Emerging Role of Exosomes in Tuberculosis: From Immunity Regulations to Vaccine and Immunotherapy

Abstract

Exosomes are cell-derived nanovesicles carrying protein, lipid, and nucleic acid for secreting cells, and act as significant signal transport vectors for cell-cell communication and immune modulation. Immune-cell-derived exosomes have been found to contain molecules involved in immunological pathways, such as MHCII, cytokines, and pathogenic antigens. Tuberculosis (TB), caused by Mycobacterium tuberculosis (MTB), remains one of the most fatal infectious diseases. The pathogen for tuberculosis escapes the immune defense and continues to replicate despite rigorous and complicate host cell mechanisms. The infected-cell-derived exosomes under this circumstance are found to trigger different immune responses, such as inflammation, antigen presentation, and activate subsequent pathways, highlighting the critical role of exosomes in anti-MTB immune response. Additionally, as a novel kind of delivery system, exosomes show potential in developing new vaccination and treatment of tuberculosis. We here summarize recent research progress regarding exosomes in the immune environment during MTB infection, and further discuss the potential of exosomes as delivery system for novel anti-MTB vaccines and therapies.

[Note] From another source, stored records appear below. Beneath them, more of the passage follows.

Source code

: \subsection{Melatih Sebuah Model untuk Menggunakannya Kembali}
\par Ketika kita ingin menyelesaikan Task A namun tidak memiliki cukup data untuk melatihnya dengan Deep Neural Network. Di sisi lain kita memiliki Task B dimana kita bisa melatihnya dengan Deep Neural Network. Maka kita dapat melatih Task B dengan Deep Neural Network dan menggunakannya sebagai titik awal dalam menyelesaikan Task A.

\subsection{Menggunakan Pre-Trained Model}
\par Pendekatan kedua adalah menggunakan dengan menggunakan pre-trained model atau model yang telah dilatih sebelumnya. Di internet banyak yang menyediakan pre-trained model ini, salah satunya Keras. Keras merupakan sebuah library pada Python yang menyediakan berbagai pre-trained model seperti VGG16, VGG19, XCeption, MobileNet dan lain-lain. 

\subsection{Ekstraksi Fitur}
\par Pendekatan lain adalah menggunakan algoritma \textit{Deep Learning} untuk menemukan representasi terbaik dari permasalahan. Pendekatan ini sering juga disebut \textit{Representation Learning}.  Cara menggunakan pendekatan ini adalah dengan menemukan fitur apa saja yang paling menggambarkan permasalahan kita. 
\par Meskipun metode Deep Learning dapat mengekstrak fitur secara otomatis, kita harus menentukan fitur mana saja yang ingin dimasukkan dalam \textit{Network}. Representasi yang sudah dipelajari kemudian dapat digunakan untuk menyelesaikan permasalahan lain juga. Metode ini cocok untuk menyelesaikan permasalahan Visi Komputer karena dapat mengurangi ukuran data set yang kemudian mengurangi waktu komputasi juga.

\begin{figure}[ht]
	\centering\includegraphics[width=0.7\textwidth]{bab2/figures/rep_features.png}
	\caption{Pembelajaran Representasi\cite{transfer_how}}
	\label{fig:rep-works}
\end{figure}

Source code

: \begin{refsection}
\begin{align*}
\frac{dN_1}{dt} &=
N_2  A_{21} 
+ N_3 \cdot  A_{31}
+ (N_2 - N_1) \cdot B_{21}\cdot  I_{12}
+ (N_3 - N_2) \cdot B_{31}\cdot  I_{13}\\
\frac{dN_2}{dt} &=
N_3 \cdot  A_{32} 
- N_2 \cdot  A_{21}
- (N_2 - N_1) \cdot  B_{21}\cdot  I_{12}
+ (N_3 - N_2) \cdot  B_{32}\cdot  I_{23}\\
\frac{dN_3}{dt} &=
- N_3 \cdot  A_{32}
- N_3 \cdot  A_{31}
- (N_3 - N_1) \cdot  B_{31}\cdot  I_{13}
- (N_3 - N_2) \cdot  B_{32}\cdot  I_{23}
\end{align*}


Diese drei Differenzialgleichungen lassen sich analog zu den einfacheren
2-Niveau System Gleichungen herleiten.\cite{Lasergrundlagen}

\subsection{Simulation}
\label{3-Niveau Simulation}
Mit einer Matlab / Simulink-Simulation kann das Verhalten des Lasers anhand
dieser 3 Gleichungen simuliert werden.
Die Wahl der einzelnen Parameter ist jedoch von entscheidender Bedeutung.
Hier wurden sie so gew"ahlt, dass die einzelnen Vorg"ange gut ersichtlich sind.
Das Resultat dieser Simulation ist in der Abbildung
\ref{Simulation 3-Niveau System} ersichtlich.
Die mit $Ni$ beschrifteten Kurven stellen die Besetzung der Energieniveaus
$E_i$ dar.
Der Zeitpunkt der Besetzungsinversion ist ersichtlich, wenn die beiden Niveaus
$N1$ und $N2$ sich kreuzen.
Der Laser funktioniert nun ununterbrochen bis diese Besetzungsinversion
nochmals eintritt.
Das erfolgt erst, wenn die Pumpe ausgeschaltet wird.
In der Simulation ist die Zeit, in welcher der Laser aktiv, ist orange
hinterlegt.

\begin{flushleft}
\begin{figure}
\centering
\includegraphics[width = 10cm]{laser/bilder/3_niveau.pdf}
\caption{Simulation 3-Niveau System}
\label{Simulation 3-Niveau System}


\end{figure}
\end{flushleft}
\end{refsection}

Keywords: Mycobacterium tuberculosis; exosomes; extracellular vesicles; immune evasion; innate immunity; vaccine.

Figure 1

Exosomes from Mtb-infected immune cells could induce multiple cellular responses. Exosomes from Mtb-infected immune cells contain various regulatory materials, such as Mtb antigens, Mtb RNA, Mtb peptide, lipoprotein, and miRNA. In fusion with cell membrane or passing through endocytosis, exosomes can release some Mtb specific contents to induce different anti-Mtb responses in immune cells. Mtb antigens from exosomes can be transferred into uninfected-DC, where the antigens can combine with MHCII for antigen presentation and activating the adaptive immune systems. Mtb RNA, peptide, and lipoprotein from exosomes are found to be responsible for exosomes induced-inflammation, which are in strong association with TLRs, MAPK, and NF-κB pathways. Furthermore, Mtb RNA from exosomes can also stimulate macrophage autophagy through nucleic acid-sensing pathways (RIG-1/MAVS/TBK1/IRF3). However, exosomes from Mtb-infected immune cells can also inhibit anti-Mtb functions. For example, lipoprotein from exosomes can suppress the IFN-γ induced MHCII and CD64 expression. Besides, miRNA from exosomes can inhibit autophagy of immune cells, while Mtb infection as well as PD1/PDL1 from exosomes can also act as immune inhibitor.

Figure 2

Exosomes-associated anti-TB strategies. (A) Exosomes can be loaded with drugs to achieve enhanced anti-TB therapy by combining the improved killing efficiency induced by the drugs and anti-TB responses induced by the exosomes. (B) Exosomes can be loaded with specific antigens to achieve enhanced anti-TB immune responses by combing the T cell and B cell activation induced by the specific antigen as well as anti-TB responses induced by the exosomes.

Figure 3

Advantages and disadvantages of exosomes-based vaccine. Representation of the process of exosomes-based vaccine generation, transportation, storage, and uptake with the advantages and disadvantages (mark in red) of each step.